■ ASSIGNMENT: Your answer is a copy of every line in the records where "https" appears.

Dataset entries:

--*--

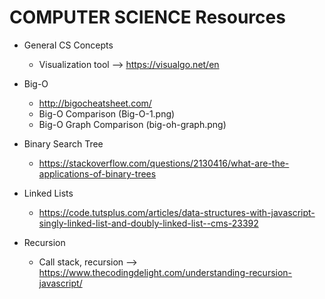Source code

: # COMPUTER SCIENCE Resources

* General CS Concepts

  * Visualization tool --> https://visualgo.net/en

* Big-O

  * http://bigocheatsheet.com/
  * Big-O Comparison (Big-O-1.png)
  * Big-O Graph Comparison (big-oh-graph.png)

* Binary Search Tree

  * https://stackoverflow.com/questions/2130416/what-are-the-applications-of-binary-trees

* Linked Lists

  * https://code.tutsplus.com/articles/data-structures-with-javascript-singly-linked-list-and-doubly-linked-list--cms-23392

* Recursion

  * Call stack, recursion --> https://www.thecodingdelight.com/understanding-recursion-javascript/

--*--

■ WRITTEN SOLUTION:
  * Visualization tool --> https://visualgo.net/en
  * https://stackoverflow.com/questions/2130416/what-are-the-applications-of-binary-trees
  * https://code.tutsplus.com/articles/data-structures-with-javascript-singly-linked-list-and-doubly-linked-list--cms-23392
  * Call stack, recursion --> https://www.thecodingdelight.com/understanding-recursion-javascript/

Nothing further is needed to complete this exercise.